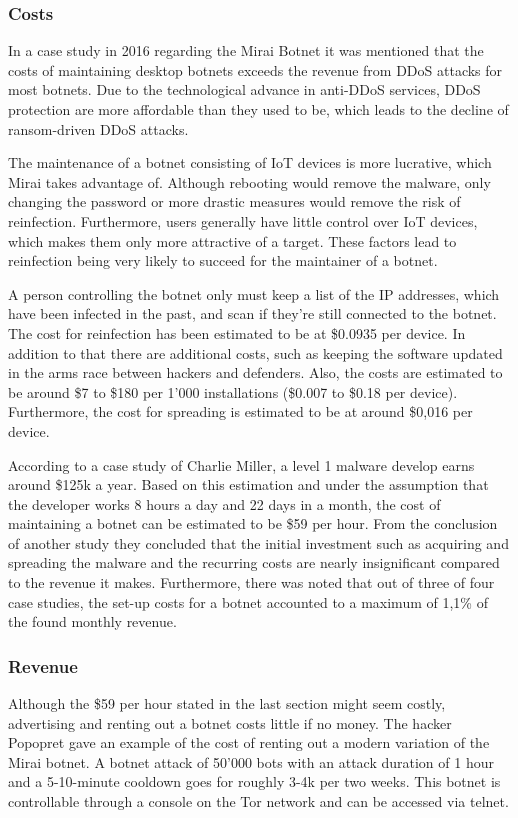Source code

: 	\subsubsection{Costs}
	In a case study in 2016 regarding the Mirai Botnet it was mentioned that the costs of maintaining desktop botnets exceeds the revenue from DDoS attacks for most botnets. Due to the technological advance in anti-DDoS services, DDoS protection are more affordable than they used to be, which leads to the decline of ransom-driven DDoS attacks.
	
The maintenance of a botnet consisting of IoT devices is more lucrative, which Mirai takes advantage of. Although rebooting would remove the malware, only changing the password or more drastic measures would remove the risk of reinfection. Furthermore, users generally have little control over IoT devices, which makes them only more attractive of a target. These factors lead to reinfection being very likely to succeed for the maintainer of a botnet.

A person controlling the botnet only must keep a list of the IP addresses, which have been infected in the past, and scan if they're still connected to the botnet. The cost for reinfection has been estimated to be at \$0.0935 per device. In addition to that there are additional costs, such as keeping the software updated in the arms race between hackers and defenders.
Also, the costs are estimated to be around \$7 to \$180 per 1'000 installations (\$0.007 to \$0.18 per device). Furthermore, the cost for spreading is estimated to be at around \$0,016 per device.

According to a case study of Charlie Miller, a level 1 malware develop earns around \$125k a year. Based on this estimation and under the assumption that the developer works 8 hours a day and 22 days in a month, the cost of maintaining a botnet can be estimated to be \$59 per hour.
From the conclusion of another study they concluded that the initial investment such as acquiring and spreading the malware and the recurring costs are nearly insignificant compared to the revenue it makes. Furthermore, there was noted that out of three of four case studies, the set-up costs for a botnet accounted to a maximum of 1,1\% of the found monthly revenue.

	\subsubsection{Revenue}
	Although the \$59 per hour stated in the last section might seem costly, advertising and renting out a botnet costs little if no money. The hacker Popopret gave an example of the cost of renting out a modern variation of the Mirai botnet. A botnet attack of 50'000 bots with an attack duration of 1 hour and a 5-10-minute cooldown goes for roughly 3-4k per two weeks. This botnet is controllable through a console on the Tor network and can be accessed via telnet.
	

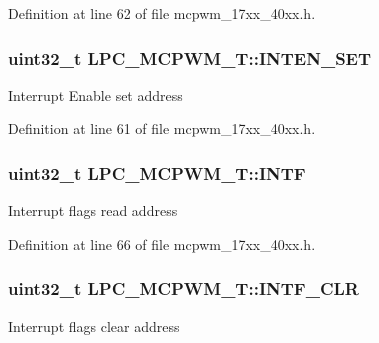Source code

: Definition at line 62 of file mcpwm\+\_\+17xx\+\_\+40xx.\+h.

\subsubsection[{\texorpdfstring{I\+N\+T\+E\+N\+\_\+\+S\+ET}{INTEN_SET}}]{ uint32\+\_\+t L\+P\+C\+\_\+\+M\+C\+P\+W\+M\+\_\+\+T\+::\+I\+N\+T\+E\+N\+\_\+\+S\+ET}\hypertarget{structLPC__MCPWM__T_ab678eeb9fa0e190473e58d179778a249}{}\label{structLPC__MCPWM__T_ab678eeb9fa0e190473e58d179778a249}
Interrupt Enable set address 

Definition at line 61 of file mcpwm\+\_\+17xx\+\_\+40xx.\+h.

\subsubsection[{\texorpdfstring{I\+N\+TF}{INTF}}]{ uint32\+\_\+t L\+P\+C\+\_\+\+M\+C\+P\+W\+M\+\_\+\+T\+::\+I\+N\+TF}\hypertarget{structLPC__MCPWM__T_a0bfcbbed2fabcf16419d014ff01e8e37}{}\label{structLPC__MCPWM__T_a0bfcbbed2fabcf16419d014ff01e8e37}
Interrupt flags read address 

Definition at line 66 of file mcpwm\+\_\+17xx\+\_\+40xx.\+h.

\subsubsection[{\texorpdfstring{I\+N\+T\+F\+\_\+\+C\+LR}{INTF_CLR}}]{ uint32\+\_\+t L\+P\+C\+\_\+\+M\+C\+P\+W\+M\+\_\+\+T\+::\+I\+N\+T\+F\+\_\+\+C\+LR}\hypertarget{structLPC__MCPWM__T_acd49890931c9446a54e8070478cf7185}{}\label{structLPC__MCPWM__T_acd49890931c9446a54e8070478cf7185}
Interrupt flags clear address 

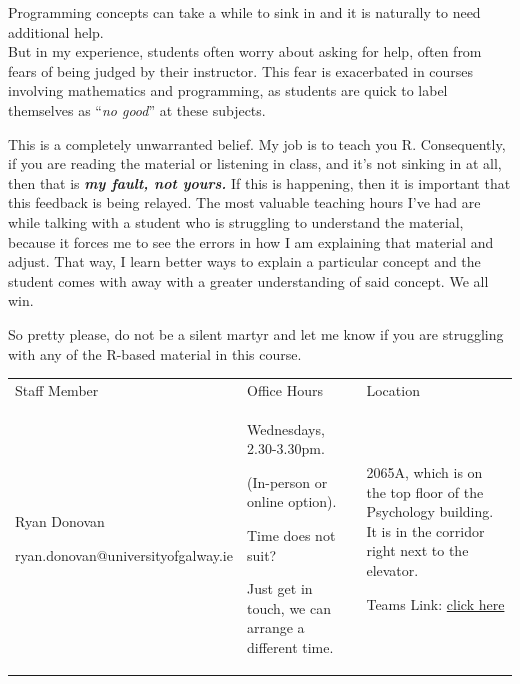 \documentclass[
]{book}
\begin{document}
Programming concepts can take a while to sink in and it is naturally to need additional help.\\
But in my experience, students often worry about asking for help, often from fears of being judged by their instructor.
This fear is exacerbated in courses involving mathematics and programming, as students are quick to label themselves as ``\emph{no good}'' at these subjects.

This is a completely unwarranted belief.
My job is to teach you R.
Consequently, if you are reading the material or listening in class, and it's not sinking in at all, then that is \textbf{\emph{my fault, not yours.}} If this is happening, then it is important that this feedback is being relayed.
The most valuable teaching hours I've had are while talking with a student who is struggling to understand the material, because it forces me to see the errors in how I am explaining that material and adjust. That way, I learn better ways to explain a particular concept and the student comes with away with a greater understanding of said concept.
We all win.

So pretty please, do not be a silent martyr and let me know if you are struggling with any of the R-based material in this course.

\begin{longtable}[]{@{}
  >{\raggedright\arraybackslash}p{}
  >{\raggedright\arraybackslash}p{}
  >{\raggedright\arraybackslash}p{}@{}}
\toprule\noalign{}
\endhead
\bottomrule\noalign{}
\endlastfoot
Staff Member & Office Hours & Location \\
Ryan Donovan

ryan.donovan@universityofgalway.ie & Wednesdays, 2.30-3.30pm.

(In-person or online option).

Time does not suit?

Just get in touch, we can arrange a different time. & 2065A, which is on the top floor of the Psychology building. It is in the corridor right next to the elevator.

Teams Link: \href{https://teams.microsoft.com/l/meetup-join/19\%3ameeting_NDQ1YjRiNmQtNDQ4MC00NjgzLWIwYTQtNWI5OTg3ZmE1NWRj\%40thread.v2/0?context=\%7b\%22Tid\%22\%3a\%2213e3b186-c446-4aab-9c6d-9ab9bb76816c\%22\%2c\%22Oid\%22\%3a\%22c088ea08-9d92-460e-8972-64cd26bc4899\%22\%7d}{click here} \\
\end{longtable}
\end{document}
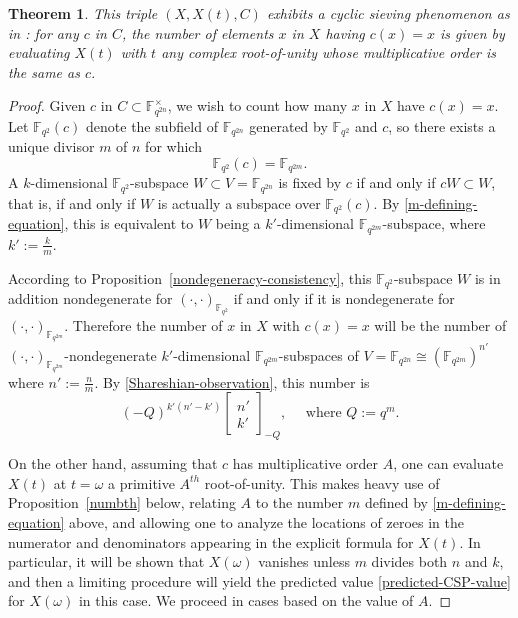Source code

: \documentclass[10pt]{amsart}
\theoremstyle{plain}
\newtheorem{theorem}{Theorem}
\theoremstyle{definition}
\theoremstyle{remark}
\numberwithin{equation}{section}
\newcommand\qbin[3]{\left[\begin{matrix} #1 \\ #2 \end{matrix} \right]_{#3}}
\newcommand\FF{\mathbb{F}}
\begin{document}
\begin{theorem}
\label{CSP-theorem}
This triple $(X,X(t),C)$ exhibits a {\sf cyclic sieving phenomenon}
as in \cite{RSW}:  for any $c$ in $C$,  
the number of elements $x$ in $X$ having $c(x)=x$ is given by
evaluating $X(t)$ with $t$ any complex root-of-unity whose
multiplicative order is the same as $c$.
\end{theorem}
\begin{proof}
Given $c$ in $C\subset \FF_{q^{2n}}^\times$, we wish to count how many
$x$ in $X$ have $c(x)=x$.  Let $\FF_{q^2}(c)$ denote the subfield of
$\FF_{q^{2n}}$ generated by $\FF_{q^2}$ and $c$, so there exists
a unique divisor $m$ of $n$ for which 
\begin{equation}
\label{m-defining-equation}
\FF_{q^2}(c)=\FF_{q^{2m}}.
\end{equation}
A $k$-dimensional $\FF_{q^2}$-subspace 
$W \subset V=\FF_{q^{2n}}$ is fixed by $c$ if and only if $cW \subset W$, that is,
if and only if $W$ is actually a subspace over $\FF_{q^2}(c)$.
By \eqref{m-defining-equation}, this is equivalent to $W$ being
a $k'$-dimensional $\FF_{q^{2m}}$-subspace, where $k':=\frac{k}{m}$.

According to Proposition~\ref{nondegeneracy-consistency},
this $\FF_{q^2}$-subspace $W$ is in addition nondegenerate for 
$(\cdot,\cdot)_{\FF_{q^2}}$ if and only if it is nondegenerate for
$(\cdot,\cdot)_{\FF_{q^{2m}}}$.
Therefore the number of $x$ in $X$ with $c(x)=x$ will be the number of
 $(\cdot,\cdot)_{\FF_{q^{2m}}}$-nondegenerate $k'$-dimensional
$\FF_{q^{2m}}$-subspaces of $V=\FF_{q^{2n}} \cong (\FF_{q^{2m}})^{n'}$
where $n':=\frac{n}{m}$.  By \eqref{Shareshian-observation}, this number is 
\begin{equation}
\label{predicted-CSP-value}
(-Q)^{k'(n'-k')}
\qbin{n'}{k'}{-Q}, \quad \text{ where }Q:=q^m.
\end{equation}

On the other hand, assuming that $c$ has multiplicative order $A$, one
can evaluate $X(t)$ at $t=\omega$ a primitive $A^{th}$ root-of-unity. This 
makes heavy use of Proposition~\ref{numbth} below, relating $A$
to the number $m$ defined by  \eqref{m-defining-equation} above, and
allowing one to analyze the locations of zeroes in the
numerator and denominators appearing in the explicit formula for 
$X(t)$.  In particular, it will be shown that
$X(\omega)$ vanishes unless $m$ divides both $n$ and $k$,
and then a limiting procedure will yield the predicted 
value \eqref{predicted-CSP-value} for $X(\omega)$ in this case.  
We proceed in cases based on the value of $A$.


\end{proof}
\end{document}
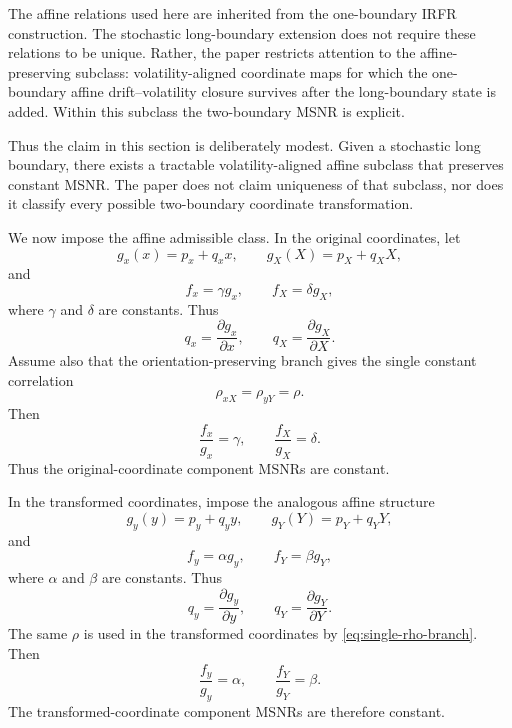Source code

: \documentclass[11pt]{article}
\numberwithin{equation}{section}
\begin{document}
The affine relations used here are inherited from the one-boundary IRFR construction. The stochastic long-boundary extension does not require these relations to be unique. Rather, the paper restricts attention to the affine-preserving subclass: volatility-aligned coordinate maps for which the one-boundary affine drift--volatility closure survives after the long-boundary state is added. Within this subclass the two-boundary MSNR is explicit.

Thus the claim in this section is deliberately modest. Given a stochastic long boundary, there exists a tractable volatility-aligned affine subclass that preserves constant MSNR. The paper does not claim uniqueness of that subclass, nor does it classify every possible two-boundary coordinate transformation.

We now impose the affine admissible class. In the original coordinates, let
\begin{equation}
\label{eq:old-affine-g}
g_x(x)=p_x+q_xx,
\qquad
g_X(X)=p_X+q_XX,
\end{equation}
and
\begin{equation}
\label{eq:old-affine-f}
f_x=\gamma g_x,
\qquad
f_X=\delta g_X,
\end{equation}
where \(\gamma\) and \(\delta\) are constants. Thus
\[
q_x=\frac{\partial g_x}{\partial x},
\qquad
q_X=\frac{\partial g_X}{\partial X}.
\] Assume also that the orientation-preserving branch gives the single constant correlation
\[
\rho_{xX}=\rho_{yY}=\rho.
\]
Then
\[
\frac{f_x}{g_x}=\gamma,
\qquad
\frac{f_X}{g_X}=\delta.
\]
Thus the original-coordinate component MSNRs are constant.

In the transformed coordinates, impose the analogous affine structure
\begin{equation}
\label{eq:new-affine-g}
g_y(y)=p_y+q_yy,
\qquad
g_Y(Y)=p_Y+q_YY,
\end{equation}
and
\begin{equation}
\label{eq:new-affine-f}
f_y=\alpha g_y,
\qquad
f_Y=\beta g_Y,
\end{equation}
where \(\alpha\) and \(\beta\) are constants. Thus
\[
q_y=\frac{\partial g_y}{\partial y},
\qquad
q_Y=\frac{\partial g_Y}{\partial Y}.
\] The same \(\rho\) is used in the transformed coordinates by \eqref{eq:single-rho-branch}.
Then
\begin{equation}
\label{eq:component-MSNRs}
\frac{f_y}{g_y}=\alpha,
\qquad
\frac{f_Y}{g_Y}=\beta.
\end{equation}
The transformed-coordinate component MSNRs are therefore constant.
\end{document}
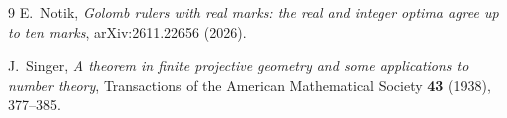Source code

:\documentclass[11pt]{article}
\begin{document}
\begin{thebibliography}{9}
E.~Notik,
\emph{Golomb rulers with real marks: the real and integer optima agree up to ten marks},
arXiv:2611.22656 (2026).

J.~Singer,
\emph{A theorem in finite projective geometry and some applications to number theory},
Transactions of the American Mathematical Society \textbf{43} (1938), 377--385.
\end{thebibliography}
\end{document}
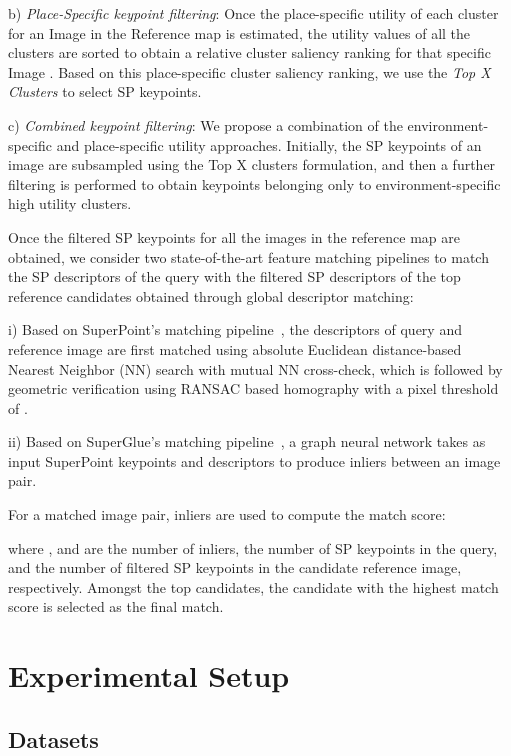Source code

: \documentclass[letterpaper, 10 pt, conference]{ieeeconf}  \fi
\begin{document}
b) \textit{Place-Specific keypoint filtering}: Once the place-specific utility of each cluster for an Image  in the Reference map  is estimated, the utility values of all the clusters are sorted to obtain a relative cluster saliency ranking for that specific Image . Based on this place-specific cluster saliency ranking, we use the \textit{Top X Clusters} to select SP keypoints.

c) \textit{Combined keypoint filtering}: We propose a combination of the environment-specific and place-specific utility approaches. Initially, the SP keypoints of an image are subsampled using the Top X clusters formulation, and then a further filtering is performed to obtain keypoints belonging only to environment-specific high utility clusters.

Once the filtered SP keypoints for all the images in the reference map are obtained, we consider two state-of-the-art feature matching pipelines to match the SP descriptors of the query with the filtered SP descriptors of the top  reference candidates obtained through global descriptor matching:

i) Based on SuperPoint's matching pipeline~\cite{detone2018superpoint}, the descriptors of query and reference image are first matched using absolute Euclidean distance-based Nearest Neighbor (NN) search with mutual NN cross-check, which is followed by geometric verification using RANSAC based homography with a pixel threshold of .

ii) Based on SuperGlue's matching pipeline~\cite{sarlin2020superglue}, a graph neural network takes as input SuperPoint keypoints and descriptors to produce inliers between an image pair.

For a matched image pair, inliers are used to compute the match score:



where ,  and  are the number of inliers, the number of SP keypoints in the query, and the number of filtered SP keypoints in the candidate reference image, respectively. Amongst the top  candidates, the candidate with the highest match score is selected as the final match.

\section{Experimental Setup}

\subsection{Datasets}
\label{sec:datasets}
\end{document}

• INSTRUCTIONS FOR THE TASK
Given the entries above, transcribe exactly the lines from the one holding "Transactions of the" through the one holding "For a matched"; pictures do not belong in the transcription.

• RESPONSE
Transactions of the American Mathematical Society \textbf{43} (1938), 377--385.
\end{thebibliography}
\end{document}
Source code

: \documentclass[letterpaper, 10 pt, conference]{ieeeconf}  \fi
\begin{document}
b) \textit{Place-Specific keypoint filtering}: Once the place-specific utility of each cluster for an Image  in the Reference map  is estimated, the utility values of all the clusters are sorted to obtain a relative cluster saliency ranking for that specific Image . Based on this place-specific cluster saliency ranking, we use the \textit{Top X Clusters} to select SP keypoints.

c) \textit{Combined keypoint filtering}: We propose a combination of the environment-specific and place-specific utility approaches. Initially, the SP keypoints of an image are subsampled using the Top X clusters formulation, and then a further filtering is performed to obtain keypoints belonging only to environment-specific high utility clusters.

Once the filtered SP keypoints for all the images in the reference map are obtained, we consider two state-of-the-art feature matching pipelines to match the SP descriptors of the query with the filtered SP descriptors of the top  reference candidates obtained through global descriptor matching:

i) Based on SuperPoint's matching pipeline~\cite{detone2018superpoint}, the descriptors of query and reference image are first matched using absolute Euclidean distance-based Nearest Neighbor (NN) search with mutual NN cross-check, which is followed by geometric verification using RANSAC based homography with a pixel threshold of .

ii) Based on SuperGlue's matching pipeline~\cite{sarlin2020superglue}, a graph neural network takes as input SuperPoint keypoints and descriptors to produce inliers between an image pair.

For a matched image pair, inliers are used to compute the match score:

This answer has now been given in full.